Passano delle imbarcazioni a largo, tutti si sbracciano ma proseguono. Alcuni bagnini cercano di tranquillizzare. Dicono che la vegetazione è stata bagnata e il fuoco non può passare, dicono che c’è acqua potabile, le docce funzionano, nello stabilimento c’è da mangiare, che possiamo aspettare i soccorsi con tranquillità.

Si avvicina un gommone, ha poca benzina, cerca benzina, non se ne trova. Le persone gridano e vogliono salire. I bagnini fermano tutti, invitano alla calma. Il gommone riparte dicendo che tornerà. La percezione del tempo è persa.
Arriva un’altro gommone, ritorna quello di prima. Più di tanto non si possono avvicinare alla riva, si comincia a gridare di far salire donne e bambini. Noi siamo già in acqua. Laura, Rita e le due bambine riescono a salire. Corriamo a prendere uno dei due cellulari e glielo diamo (ma non prendono le ciabatte). Vanno via con il primo gommone.

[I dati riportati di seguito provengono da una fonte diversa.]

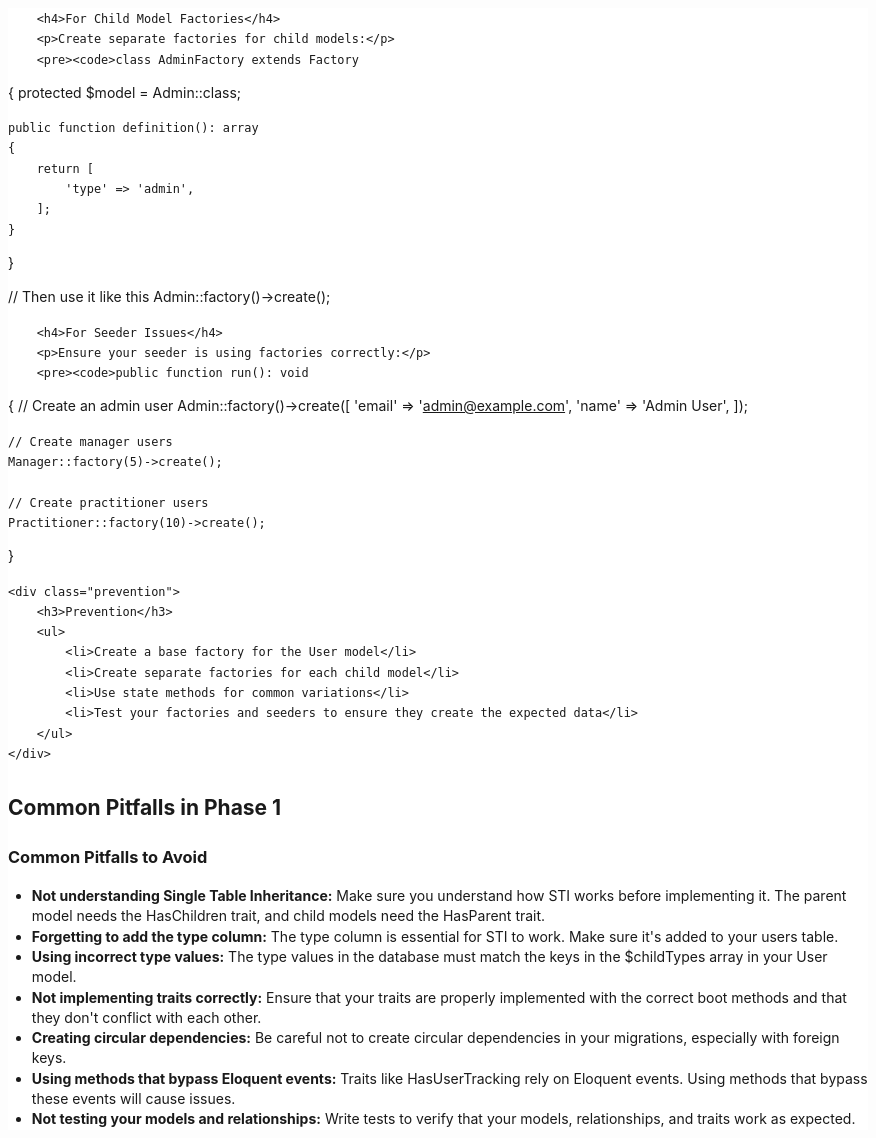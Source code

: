         <h4>For Child Model Factories</h4>
        <p>Create separate factories for child models:</p>
        <pre><code>class AdminFactory extends Factory
{
    protected $model = Admin::class;
    
    public function definition(): array
    {
        return [
            'type' => 'admin',
        ];
    }
}

// Then use it like this
Admin::factory()->create();</code></pre>
        
        <h4>For Seeder Issues</h4>
        <p>Ensure your seeder is using factories correctly:</p>
        <pre><code>public function run(): void
{
    // Create an admin user
    Admin::factory()->create([
        'email' => 'admin@example.com',
        'name' => 'Admin User',
    ]);
    
    // Create manager users
    Manager::factory(5)->create();
    
    // Create practitioner users
    Practitioner::factory(10)->create();
}</code></pre>
    </div>

    <div class="prevention">
        <h3>Prevention</h3>
        <ul>
            <li>Create a base factory for the User model</li>
            <li>Create separate factories for each child model</li>
            <li>Use state methods for common variations</li>
            <li>Test your factories and seeders to ensure they create the expected data</li>
        </ul>
    </div>
</div>

## Common Pitfalls in Phase 1

<div class="common-pitfalls">
    <h3>Common Pitfalls to Avoid</h3>
    <ul>
        <li><strong>Not understanding Single Table Inheritance:</strong> Make sure you understand how STI works before implementing it. The parent model needs the HasChildren trait, and child models need the HasParent trait.</li>
        <li><strong>Forgetting to add the type column:</strong> The type column is essential for STI to work. Make sure it's added to your users table.</li>
        <li><strong>Using incorrect type values:</strong> The type values in the database must match the keys in the $childTypes array in your User model.</li>
        <li><strong>Not implementing traits correctly:</strong> Ensure that your traits are properly implemented with the correct boot methods and that they don't conflict with each other.</li>
        <li><strong>Creating circular dependencies:</strong> Be careful not to create circular dependencies in your migrations, especially with foreign keys.</li>
        <li><strong>Using methods that bypass Eloquent events:</strong> Traits like HasUserTracking rely on Eloquent events. Using methods that bypass these events will cause issues.</li>
        <li><strong>Not testing your models and relationships:</strong> Write tests to verify that your models, relationships, and traits work as expected.</li>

Rimango con Marco e Enrico, ma a questo punto sono più tranquillo, sono grandi e bravi nuotatori.
Il cellulare rimasto a noi si scarica definitivamente. Nel frattempo avevo fatto alcune telefonate. A Giuseppe e Elena dicendo loro che la loro roulotte, come la mia macchina doveva considerarsi persa. Mia sorella e mio cognato partono da Colleferro, vicino Roma, in nostro soccorso, hanno 5 ore di macchina davanti.

Il numero delle imbarcazioni che si avvicina aumenta. È commovente l’aiuto che viene dato ad un papà che si avvicina al gommone oramai pieno, con un neonato. Viene fatto salire anche lui e mentre parte fa segno alla mamma con la mano che va tutto bene.

Vediamo la guardia costiera e i carabinieri. Hanno imbarcazioni troppo grandi per avvicinarsi e stanno pattugliando la zona per valutare la quantità di persone che sono nelle varie baie.
Parte un gommone da riva con tre persone a bordo. Viene fermato dai carabinieri e invitato a tornare indietro a caricare altra gente. I gommoni che fanno la spola sono ora tre o quattro ma impiegano tempo ad arrivare a Peschici e tornare indietro.
L’organizzazione migliora, si avvicinano dei barconi e i gommoni fanno la spola con questi. Arriva in rada anche un traghetto più grande.
Il fuoco si avvicina allo stabilimento, il fumo aumenta. Continuiamo a stare in acqua e aiutiamo a reggere fermi i gommoni che si avvicendano. Stare con il viso rivolto verso la costa incomincia a diventare fastidioso per gli occhi.
Le scene per salire sono sempre degli arrembaggi. Alcune donne separate dai loro uomini piangono e si disperano. Qualche uomo si infila sempre ad ogni carico.
Viene dato il via libera anche agli uomini. Corriamo sulla spiaggia, Prendiamo portatile, marsupio, macchina fotografica e telecamera. Non riesco a prendere tutte le ciabatte, ne rimangono due paia a terra. Saliamo su uno dei gommoni, ci travasano su un barcone. Cercano di farci salire sul piccolo traghetto, ma non riescono, il mare è troppo mosso. Proseguiamo per il porto di Peschici.

Facciamo via mare il percorso inverso. Si fa fatica a guardare fuori perchè gli spruzzi d’acqua sono tanti. Passiamo davanti a quello che era il nostro campeggio. Brucia tutto. Le fiamme sono alte e si vedono le fiammate delle esplosioni delle bombole nelle roulotte.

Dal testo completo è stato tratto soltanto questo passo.